→ Task to carry out
Return the listing below in full, exactly.

-- Opening Marker --

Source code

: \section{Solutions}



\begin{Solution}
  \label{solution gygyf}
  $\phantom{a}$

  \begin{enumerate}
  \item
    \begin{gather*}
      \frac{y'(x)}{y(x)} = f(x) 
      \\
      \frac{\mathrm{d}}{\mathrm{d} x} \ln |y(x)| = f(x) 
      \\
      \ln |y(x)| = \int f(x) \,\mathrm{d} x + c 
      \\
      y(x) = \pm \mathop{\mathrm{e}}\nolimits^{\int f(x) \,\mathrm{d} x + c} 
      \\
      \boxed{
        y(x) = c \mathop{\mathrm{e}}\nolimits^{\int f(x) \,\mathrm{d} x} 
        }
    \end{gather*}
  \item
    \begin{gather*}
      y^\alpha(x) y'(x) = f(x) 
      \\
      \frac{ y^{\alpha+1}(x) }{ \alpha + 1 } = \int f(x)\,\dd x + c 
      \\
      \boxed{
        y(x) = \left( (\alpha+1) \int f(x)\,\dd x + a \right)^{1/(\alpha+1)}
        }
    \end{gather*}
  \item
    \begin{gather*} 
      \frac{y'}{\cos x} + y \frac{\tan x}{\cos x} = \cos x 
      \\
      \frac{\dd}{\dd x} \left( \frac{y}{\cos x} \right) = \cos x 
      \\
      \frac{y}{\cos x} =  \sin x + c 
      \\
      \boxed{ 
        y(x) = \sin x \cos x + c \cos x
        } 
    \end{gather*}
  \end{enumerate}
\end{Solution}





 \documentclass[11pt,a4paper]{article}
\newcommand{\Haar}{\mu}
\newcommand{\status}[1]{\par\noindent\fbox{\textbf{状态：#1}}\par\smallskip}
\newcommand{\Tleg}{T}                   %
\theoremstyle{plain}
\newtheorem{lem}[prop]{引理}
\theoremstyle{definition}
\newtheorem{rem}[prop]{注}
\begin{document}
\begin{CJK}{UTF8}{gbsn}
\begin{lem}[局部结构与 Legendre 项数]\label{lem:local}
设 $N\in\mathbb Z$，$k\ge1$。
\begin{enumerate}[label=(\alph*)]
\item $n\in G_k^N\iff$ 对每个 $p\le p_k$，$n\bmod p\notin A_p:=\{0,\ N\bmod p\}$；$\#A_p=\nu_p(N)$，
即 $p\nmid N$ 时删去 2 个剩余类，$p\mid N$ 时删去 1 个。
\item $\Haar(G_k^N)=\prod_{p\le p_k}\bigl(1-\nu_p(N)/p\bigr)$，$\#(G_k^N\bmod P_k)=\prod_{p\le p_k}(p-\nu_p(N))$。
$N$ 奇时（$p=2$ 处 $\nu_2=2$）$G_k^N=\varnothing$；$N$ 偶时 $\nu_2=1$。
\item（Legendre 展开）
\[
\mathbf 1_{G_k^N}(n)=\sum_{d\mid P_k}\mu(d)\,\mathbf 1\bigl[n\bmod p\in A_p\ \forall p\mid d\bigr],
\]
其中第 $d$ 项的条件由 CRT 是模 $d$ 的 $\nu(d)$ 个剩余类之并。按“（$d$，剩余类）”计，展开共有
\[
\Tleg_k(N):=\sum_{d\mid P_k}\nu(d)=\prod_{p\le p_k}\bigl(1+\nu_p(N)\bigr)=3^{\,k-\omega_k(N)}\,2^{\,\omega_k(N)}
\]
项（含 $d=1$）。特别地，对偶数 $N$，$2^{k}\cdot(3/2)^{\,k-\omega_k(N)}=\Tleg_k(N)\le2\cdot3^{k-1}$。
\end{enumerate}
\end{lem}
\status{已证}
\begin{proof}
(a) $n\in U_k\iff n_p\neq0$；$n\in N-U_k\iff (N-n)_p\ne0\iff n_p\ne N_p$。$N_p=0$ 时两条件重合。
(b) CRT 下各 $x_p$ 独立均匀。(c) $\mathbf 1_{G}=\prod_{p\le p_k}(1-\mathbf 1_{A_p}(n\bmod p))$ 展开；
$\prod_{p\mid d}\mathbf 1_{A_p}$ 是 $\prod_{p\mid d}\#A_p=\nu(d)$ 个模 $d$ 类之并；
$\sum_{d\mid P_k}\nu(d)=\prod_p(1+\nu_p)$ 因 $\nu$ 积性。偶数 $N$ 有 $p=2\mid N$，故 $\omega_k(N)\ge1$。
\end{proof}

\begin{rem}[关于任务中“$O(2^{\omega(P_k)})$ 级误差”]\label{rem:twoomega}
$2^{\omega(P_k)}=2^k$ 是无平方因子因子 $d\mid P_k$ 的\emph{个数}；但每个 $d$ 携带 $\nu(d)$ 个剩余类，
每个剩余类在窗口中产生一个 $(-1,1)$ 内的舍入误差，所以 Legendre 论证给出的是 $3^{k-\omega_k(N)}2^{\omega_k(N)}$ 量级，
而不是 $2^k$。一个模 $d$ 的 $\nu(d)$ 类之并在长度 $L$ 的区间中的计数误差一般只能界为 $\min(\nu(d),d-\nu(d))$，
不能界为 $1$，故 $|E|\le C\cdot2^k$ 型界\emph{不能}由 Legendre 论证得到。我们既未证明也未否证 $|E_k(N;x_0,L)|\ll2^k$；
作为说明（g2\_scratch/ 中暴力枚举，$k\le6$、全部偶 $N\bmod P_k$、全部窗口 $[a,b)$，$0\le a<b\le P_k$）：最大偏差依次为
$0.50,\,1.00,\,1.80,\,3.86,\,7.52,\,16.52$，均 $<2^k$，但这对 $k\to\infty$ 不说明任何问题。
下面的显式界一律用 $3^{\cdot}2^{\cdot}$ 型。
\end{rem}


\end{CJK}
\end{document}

-- Closing Marker --

→ Response
Source code

: \section{Solutions}



\begin{Solution}
  \label{solution gygyf}
  $\phantom{a}$

  \begin{enumerate}
  \item
    \begin{gather*}
      \frac{y'(x)}{y(x)} = f(x) 
      \\
      \frac{\mathrm{d}}{\mathrm{d} x} \ln |y(x)| = f(x) 
      \\
      \ln |y(x)| = \int f(x) \,\mathrm{d} x + c 
      \\
      y(x) = \pm \mathop{\mathrm{e}}\nolimits^{\int f(x) \,\mathrm{d} x + c} 
      \\
      \boxed{
        y(x) = c \mathop{\mathrm{e}}\nolimits^{\int f(x) \,\mathrm{d} x} 
        }
    \end{gather*}
  \item
    \begin{gather*}
      y^\alpha(x) y'(x) = f(x) 
      \\
      \frac{ y^{\alpha+1}(x) }{ \alpha + 1 } = \int f(x)\,\dd x + c 
      \\
      \boxed{
        y(x) = \left( (\alpha+1) \int f(x)\,\dd x + a \right)^{1/(\alpha+1)}
        }
    \end{gather*}
  \item
    \begin{gather*} 
      \frac{y'}{\cos x} + y \frac{\tan x}{\cos x} = \cos x 
      \\
      \frac{\dd}{\dd x} \left( \frac{y}{\cos x} \right) = \cos x 
      \\
      \frac{y}{\cos x} =  \sin x + c 
      \\
      \boxed{ 
        y(x) = \sin x \cos x + c \cos x
        } 
    \end{gather*}
  \end{enumerate}
\end{Solution}





 \documentclass[11pt,a4paper]{article}
\newcommand{\Haar}{\mu}
\newcommand{\status}[1]{\par\noindent\fbox{\textbf{状态：#1}}\par\smallskip}
\newcommand{\Tleg}{T}                   %
\theoremstyle{plain}
\newtheorem{lem}[prop]{引理}
\theoremstyle{definition}
\newtheorem{rem}[prop]{注}
\begin{document}
\begin{CJK}{UTF8}{gbsn}
\begin{lem}[局部结构与 Legendre 项数]\label{lem:local}
设 $N\in\mathbb Z$，$k\ge1$。
\begin{enumerate}[label=(\alph*)]
\item $n\in G_k^N\iff$ 对每个 $p\le p_k$，$n\bmod p\notin A_p:=\{0,\ N\bmod p\}$；$\#A_p=\nu_p(N)$，
即 $p\nmid N$ 时删去 2 个剩余类，$p\mid N$ 时删去 1 个。
\item $\Haar(G_k^N)=\prod_{p\le p_k}\bigl(1-\nu_p(N)/p\bigr)$，$\#(G_k^N\bmod P_k)=\prod_{p\le p_k}(p-\nu_p(N))$。
$N$ 奇时（$p=2$ 处 $\nu_2=2$）$G_k^N=\varnothing$；$N$ 偶时 $\nu_2=1$。
\item（Legendre 展开）
\[
\mathbf 1_{G_k^N}(n)=\sum_{d\mid P_k}\mu(d)\,\mathbf 1\bigl[n\bmod p\in A_p\ \forall p\mid d\bigr],
\]
其中第 $d$ 项的条件由 CRT 是模 $d$ 的 $\nu(d)$ 个剩余类之并。按“（$d$，剩余类）”计，展开共有
\[
\Tleg_k(N):=\sum_{d\mid P_k}\nu(d)=\prod_{p\le p_k}\bigl(1+\nu_p(N)\bigr)=3^{\,k-\omega_k(N)}\,2^{\,\omega_k(N)}
\]
项（含 $d=1$）。特别地，对偶数 $N$，$2^{k}\cdot(3/2)^{\,k-\omega_k(N)}=\Tleg_k(N)\le2\cdot3^{k-1}$。
\end{enumerate}
\end{lem}
\status{已证}
\begin{proof}
(a) $n\in U_k\iff n_p\neq0$；$n\in N-U_k\iff (N-n)_p\ne0\iff n_p\ne N_p$。$N_p=0$ 时两条件重合。
(b) CRT 下各 $x_p$ 独立均匀。(c) $\mathbf 1_{G}=\prod_{p\le p_k}(1-\mathbf 1_{A_p}(n\bmod p))$ 展开；
$\prod_{p\mid d}\mathbf 1_{A_p}$ 是 $\prod_{p\mid d}\#A_p=\nu(d)$ 个模 $d$ 类之并；
$\sum_{d\mid P_k}\nu(d)=\prod_p(1+\nu_p)$ 因 $\nu$ 积性。偶数 $N$ 有 $p=2\mid N$，故 $\omega_k(N)\ge1$。
\end{proof}

\begin{rem}[关于任务中“$O(2^{\omega(P_k)})$ 级误差”]\label{rem:twoomega}
$2^{\omega(P_k)}=2^k$ 是无平方因子因子 $d\mid P_k$ 的\emph{个数}；但每个 $d$ 携带 $\nu(d)$ 个剩余类，
每个剩余类在窗口中产生一个 $(-1,1)$ 内的舍入误差，所以 Legendre 论证给出的是 $3^{k-\omega_k(N)}2^{\omega_k(N)}$ 量级，
而不是 $2^k$。一个模 $d$ 的 $\nu(d)$ 类之并在长度 $L$ 的区间中的计数误差一般只能界为 $\min(\nu(d),d-\nu(d))$，
不能界为 $1$，故 $|E|\le C\cdot2^k$ 型界\emph{不能}由 Legendre 论证得到。我们既未证明也未否证 $|E_k(N;x_0,L)|\ll2^k$；
作为说明（g2\_scratch/ 中暴力枚举，$k\le6$、全部偶 $N\bmod P_k$、全部窗口 $[a,b)$，$0\le a<b\le P_k$）：最大偏差依次为
$0.50,\,1.00,\,1.80,\,3.86,\,7.52,\,16.52$，均 $<2^k$，但这对 $k\to\infty$ 不说明任何问题。
下面的显式界一律用 $3^{\cdot}2^{\cdot}$ 型。
\end{rem}


\end{CJK}
\end{document}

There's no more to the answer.